Dataset items
··········

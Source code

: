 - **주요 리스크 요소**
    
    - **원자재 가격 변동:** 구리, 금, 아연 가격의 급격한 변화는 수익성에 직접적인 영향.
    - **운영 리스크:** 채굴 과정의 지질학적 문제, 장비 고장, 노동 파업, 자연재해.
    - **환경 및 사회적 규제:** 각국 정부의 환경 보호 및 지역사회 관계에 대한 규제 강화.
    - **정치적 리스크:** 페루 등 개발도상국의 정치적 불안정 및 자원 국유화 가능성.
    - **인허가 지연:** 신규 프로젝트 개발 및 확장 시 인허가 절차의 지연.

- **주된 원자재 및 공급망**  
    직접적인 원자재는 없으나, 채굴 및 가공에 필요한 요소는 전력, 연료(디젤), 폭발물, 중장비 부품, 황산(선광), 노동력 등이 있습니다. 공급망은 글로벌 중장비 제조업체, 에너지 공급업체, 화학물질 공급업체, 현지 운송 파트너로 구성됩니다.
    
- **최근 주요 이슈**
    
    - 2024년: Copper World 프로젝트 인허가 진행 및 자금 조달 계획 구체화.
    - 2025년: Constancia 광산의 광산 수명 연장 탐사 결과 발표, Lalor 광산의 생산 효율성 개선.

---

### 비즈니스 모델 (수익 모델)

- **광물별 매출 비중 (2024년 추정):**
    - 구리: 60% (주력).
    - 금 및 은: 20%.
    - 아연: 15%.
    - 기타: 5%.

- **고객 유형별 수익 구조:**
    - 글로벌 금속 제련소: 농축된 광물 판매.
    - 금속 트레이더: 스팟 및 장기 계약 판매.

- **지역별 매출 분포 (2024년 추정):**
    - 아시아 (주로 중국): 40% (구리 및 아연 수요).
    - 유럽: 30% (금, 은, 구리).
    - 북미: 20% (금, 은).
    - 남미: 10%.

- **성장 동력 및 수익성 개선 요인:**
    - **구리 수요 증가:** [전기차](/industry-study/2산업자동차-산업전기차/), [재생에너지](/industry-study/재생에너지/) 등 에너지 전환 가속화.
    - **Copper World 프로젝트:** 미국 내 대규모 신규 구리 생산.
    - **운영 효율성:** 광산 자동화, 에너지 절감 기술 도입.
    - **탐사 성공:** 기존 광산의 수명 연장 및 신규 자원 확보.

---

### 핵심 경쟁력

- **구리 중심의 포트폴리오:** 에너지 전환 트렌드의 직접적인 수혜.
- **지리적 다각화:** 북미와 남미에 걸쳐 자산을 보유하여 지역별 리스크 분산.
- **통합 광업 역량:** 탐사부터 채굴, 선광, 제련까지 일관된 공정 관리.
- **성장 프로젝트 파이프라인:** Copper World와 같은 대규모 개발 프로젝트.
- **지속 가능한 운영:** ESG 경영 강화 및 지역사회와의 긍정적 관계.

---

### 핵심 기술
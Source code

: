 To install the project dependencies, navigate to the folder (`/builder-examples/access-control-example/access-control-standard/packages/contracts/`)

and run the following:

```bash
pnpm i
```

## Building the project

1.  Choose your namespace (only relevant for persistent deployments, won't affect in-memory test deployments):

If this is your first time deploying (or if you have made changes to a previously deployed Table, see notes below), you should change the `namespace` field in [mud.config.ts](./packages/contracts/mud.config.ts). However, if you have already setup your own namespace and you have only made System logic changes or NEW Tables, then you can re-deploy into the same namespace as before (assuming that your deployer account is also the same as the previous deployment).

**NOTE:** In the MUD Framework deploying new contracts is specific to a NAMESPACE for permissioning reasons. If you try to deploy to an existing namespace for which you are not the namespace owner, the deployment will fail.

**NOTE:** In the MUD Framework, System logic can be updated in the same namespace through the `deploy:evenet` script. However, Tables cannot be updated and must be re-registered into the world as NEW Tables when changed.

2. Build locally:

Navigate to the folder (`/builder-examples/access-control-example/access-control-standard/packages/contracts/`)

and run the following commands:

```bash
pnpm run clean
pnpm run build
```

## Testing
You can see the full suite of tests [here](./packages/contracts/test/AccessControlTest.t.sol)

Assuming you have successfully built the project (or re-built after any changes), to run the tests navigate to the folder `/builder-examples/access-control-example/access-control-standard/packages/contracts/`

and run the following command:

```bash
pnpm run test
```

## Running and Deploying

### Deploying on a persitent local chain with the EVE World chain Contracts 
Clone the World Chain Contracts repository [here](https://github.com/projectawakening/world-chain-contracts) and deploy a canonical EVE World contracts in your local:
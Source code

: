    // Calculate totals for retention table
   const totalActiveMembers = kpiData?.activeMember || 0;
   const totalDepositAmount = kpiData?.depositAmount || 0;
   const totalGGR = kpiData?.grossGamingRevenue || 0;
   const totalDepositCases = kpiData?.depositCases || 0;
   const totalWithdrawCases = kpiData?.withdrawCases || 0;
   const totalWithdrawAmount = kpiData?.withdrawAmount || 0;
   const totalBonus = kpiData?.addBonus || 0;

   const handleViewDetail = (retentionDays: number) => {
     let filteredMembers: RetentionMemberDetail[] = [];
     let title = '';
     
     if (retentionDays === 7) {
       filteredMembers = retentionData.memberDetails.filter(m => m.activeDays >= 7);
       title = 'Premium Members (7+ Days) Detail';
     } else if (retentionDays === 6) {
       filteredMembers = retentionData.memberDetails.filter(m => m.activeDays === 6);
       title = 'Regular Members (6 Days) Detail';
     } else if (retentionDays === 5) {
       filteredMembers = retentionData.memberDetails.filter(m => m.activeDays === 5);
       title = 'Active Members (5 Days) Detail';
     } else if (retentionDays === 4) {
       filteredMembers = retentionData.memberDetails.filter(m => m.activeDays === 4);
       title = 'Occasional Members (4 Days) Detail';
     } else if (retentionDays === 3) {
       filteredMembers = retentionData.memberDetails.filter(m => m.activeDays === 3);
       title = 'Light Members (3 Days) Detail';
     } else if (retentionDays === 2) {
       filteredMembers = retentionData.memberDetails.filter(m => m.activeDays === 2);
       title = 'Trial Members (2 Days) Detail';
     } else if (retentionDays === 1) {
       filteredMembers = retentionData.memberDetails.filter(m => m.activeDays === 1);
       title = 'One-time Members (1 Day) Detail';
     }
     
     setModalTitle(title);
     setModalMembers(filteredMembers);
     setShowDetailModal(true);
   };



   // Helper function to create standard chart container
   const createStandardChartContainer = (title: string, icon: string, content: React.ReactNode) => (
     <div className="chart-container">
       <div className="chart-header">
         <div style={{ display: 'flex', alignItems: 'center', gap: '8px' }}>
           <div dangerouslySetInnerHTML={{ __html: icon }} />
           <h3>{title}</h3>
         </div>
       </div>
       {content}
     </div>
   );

··········

#### The task:
Stopping at the line containing "- **운영 효율성:** 광산 자동화, 에너지 절감 기술 도입.", please repeat exactly every line from the very start of the entries, that line included, and nothing more.

#### Reply to the task:
Source code

: - **주요 리스크 요소**
    
    - **원자재 가격 변동:** 구리, 금, 아연 가격의 급격한 변화는 수익성에 직접적인 영향.
    - **운영 리스크:** 채굴 과정의 지질학적 문제, 장비 고장, 노동 파업, 자연재해.
    - **환경 및 사회적 규제:** 각국 정부의 환경 보호 및 지역사회 관계에 대한 규제 강화.
    - **정치적 리스크:** 페루 등 개발도상국의 정치적 불안정 및 자원 국유화 가능성.
    - **인허가 지연:** 신규 프로젝트 개발 및 확장 시 인허가 절차의 지연.

- **주된 원자재 및 공급망**  
    직접적인 원자재는 없으나, 채굴 및 가공에 필요한 요소는 전력, 연료(디젤), 폭발물, 중장비 부품, 황산(선광), 노동력 등이 있습니다. 공급망은 글로벌 중장비 제조업체, 에너지 공급업체, 화학물질 공급업체, 현지 운송 파트너로 구성됩니다.
    
- **최근 주요 이슈**
    
    - 2024년: Copper World 프로젝트 인허가 진행 및 자금 조달 계획 구체화.
    - 2025년: Constancia 광산의 광산 수명 연장 탐사 결과 발표, Lalor 광산의 생산 효율성 개선.

---

### 비즈니스 모델 (수익 모델)

- **광물별 매출 비중 (2024년 추정):**
    - 구리: 60% (주력).
    - 금 및 은: 20%.
    - 아연: 15%.
    - 기타: 5%.

- **고객 유형별 수익 구조:**
    - 글로벌 금속 제련소: 농축된 광물 판매.
    - 금속 트레이더: 스팟 및 장기 계약 판매.

- **지역별 매출 분포 (2024년 추정):**
    - 아시아 (주로 중국): 40% (구리 및 아연 수요).
    - 유럽: 30% (금, 은, 구리).
    - 북미: 20% (금, 은).
    - 남미: 10%.

- **성장 동력 및 수익성 개선 요인:**
    - **구리 수요 증가:** [전기차](/industry-study/2산업자동차-산업전기차/), [재생에너지](/industry-study/재생에너지/) 등 에너지 전환 가속화.
    - **Copper World 프로젝트:** 미국 내 대규모 신규 구리 생산.
    - **운영 효율성:** 광산 자동화, 에너지 절감 기술 도입.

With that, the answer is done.